*** Opening of DATA ***
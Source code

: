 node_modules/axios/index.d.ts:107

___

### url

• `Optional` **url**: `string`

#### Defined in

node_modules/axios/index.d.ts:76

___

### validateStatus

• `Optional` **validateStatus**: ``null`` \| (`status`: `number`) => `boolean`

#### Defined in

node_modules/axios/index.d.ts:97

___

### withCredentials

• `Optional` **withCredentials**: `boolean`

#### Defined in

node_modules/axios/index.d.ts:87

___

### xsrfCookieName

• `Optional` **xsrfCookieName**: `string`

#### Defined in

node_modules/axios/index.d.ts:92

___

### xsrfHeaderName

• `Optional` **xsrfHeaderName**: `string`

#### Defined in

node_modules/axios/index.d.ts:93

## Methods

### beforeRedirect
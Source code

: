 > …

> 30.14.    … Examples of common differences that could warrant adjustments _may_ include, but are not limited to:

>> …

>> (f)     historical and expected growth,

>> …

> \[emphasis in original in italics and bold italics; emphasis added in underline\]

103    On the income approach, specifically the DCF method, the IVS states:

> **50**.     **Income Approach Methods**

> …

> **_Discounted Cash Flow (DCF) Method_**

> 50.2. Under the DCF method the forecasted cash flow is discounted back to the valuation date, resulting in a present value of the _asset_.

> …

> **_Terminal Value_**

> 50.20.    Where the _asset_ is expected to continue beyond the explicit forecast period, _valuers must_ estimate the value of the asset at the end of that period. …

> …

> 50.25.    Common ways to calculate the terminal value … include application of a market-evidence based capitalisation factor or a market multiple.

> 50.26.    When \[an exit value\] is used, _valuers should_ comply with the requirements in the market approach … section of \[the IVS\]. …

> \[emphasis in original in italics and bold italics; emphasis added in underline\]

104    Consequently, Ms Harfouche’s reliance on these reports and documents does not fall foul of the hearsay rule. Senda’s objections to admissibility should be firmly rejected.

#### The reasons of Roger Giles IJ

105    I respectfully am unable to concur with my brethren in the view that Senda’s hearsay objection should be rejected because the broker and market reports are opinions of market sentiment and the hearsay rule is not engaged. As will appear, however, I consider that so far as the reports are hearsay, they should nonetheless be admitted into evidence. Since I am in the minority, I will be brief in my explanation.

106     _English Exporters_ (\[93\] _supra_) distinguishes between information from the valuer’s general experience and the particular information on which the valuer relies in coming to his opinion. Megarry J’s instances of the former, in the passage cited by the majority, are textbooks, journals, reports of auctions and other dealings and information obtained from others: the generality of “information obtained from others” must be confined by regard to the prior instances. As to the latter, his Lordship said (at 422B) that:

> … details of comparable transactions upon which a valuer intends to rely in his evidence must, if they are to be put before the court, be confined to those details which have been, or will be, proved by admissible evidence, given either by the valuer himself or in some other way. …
*** Close of DATA ***
**PROBLEM:**
The answer must be a verbatim transcription of all the entries.

**EXERCISE RESPONSE:**
Source code

: node_modules/axios/index.d.ts:107

___

### url

• `Optional` **url**: `string`

#### Defined in

node_modules/axios/index.d.ts:76

___

### validateStatus

• `Optional` **validateStatus**: ``null`` \| (`status`: `number`) => `boolean`

#### Defined in

node_modules/axios/index.d.ts:97

___

### withCredentials

• `Optional` **withCredentials**: `boolean`

#### Defined in

node_modules/axios/index.d.ts:87

___

### xsrfCookieName

• `Optional` **xsrfCookieName**: `string`

#### Defined in

node_modules/axios/index.d.ts:92

___

### xsrfHeaderName

• `Optional` **xsrfHeaderName**: `string`

#### Defined in

node_modules/axios/index.d.ts:93

## Methods

### beforeRedirect
Source code

: > …

> 30.14.    … Examples of common differences that could warrant adjustments _may_ include, but are not limited to:

>> …

>> (f)     historical and expected growth,

>> …

> \[emphasis in original in italics and bold italics; emphasis added in underline\]

103    On the income approach, specifically the DCF method, the IVS states:

> **50**.     **Income Approach Methods**

> …

> **_Discounted Cash Flow (DCF) Method_**

> 50.2. Under the DCF method the forecasted cash flow is discounted back to the valuation date, resulting in a present value of the _asset_.

> …

> **_Terminal Value_**

> 50.20.    Where the _asset_ is expected to continue beyond the explicit forecast period, _valuers must_ estimate the value of the asset at the end of that period. …

> …

> 50.25.    Common ways to calculate the terminal value … include application of a market-evidence based capitalisation factor or a market multiple.

> 50.26.    When \[an exit value\] is used, _valuers should_ comply with the requirements in the market approach … section of \[the IVS\]. …

> \[emphasis in original in italics and bold italics; emphasis added in underline\]

104    Consequently, Ms Harfouche’s reliance on these reports and documents does not fall foul of the hearsay rule. Senda’s objections to admissibility should be firmly rejected.

#### The reasons of Roger Giles IJ

105    I respectfully am unable to concur with my brethren in the view that Senda’s hearsay objection should be rejected because the broker and market reports are opinions of market sentiment and the hearsay rule is not engaged. As will appear, however, I consider that so far as the reports are hearsay, they should nonetheless be admitted into evidence. Since I am in the minority, I will be brief in my explanation.

106     _English Exporters_ (\[93\] _supra_) distinguishes between information from the valuer’s general experience and the particular information on which the valuer relies in coming to his opinion. Megarry J’s instances of the former, in the passage cited by the majority, are textbooks, journals, reports of auctions and other dealings and information obtained from others: the generality of “information obtained from others” must be confined by regard to the prior instances. As to the latter, his Lordship said (at 422B) that:

> … details of comparable transactions upon which a valuer intends to rely in his evidence must, if they are to be put before the court, be confined to those details which have been, or will be, proved by admissible evidence, given either by the valuer himself or in some other way. …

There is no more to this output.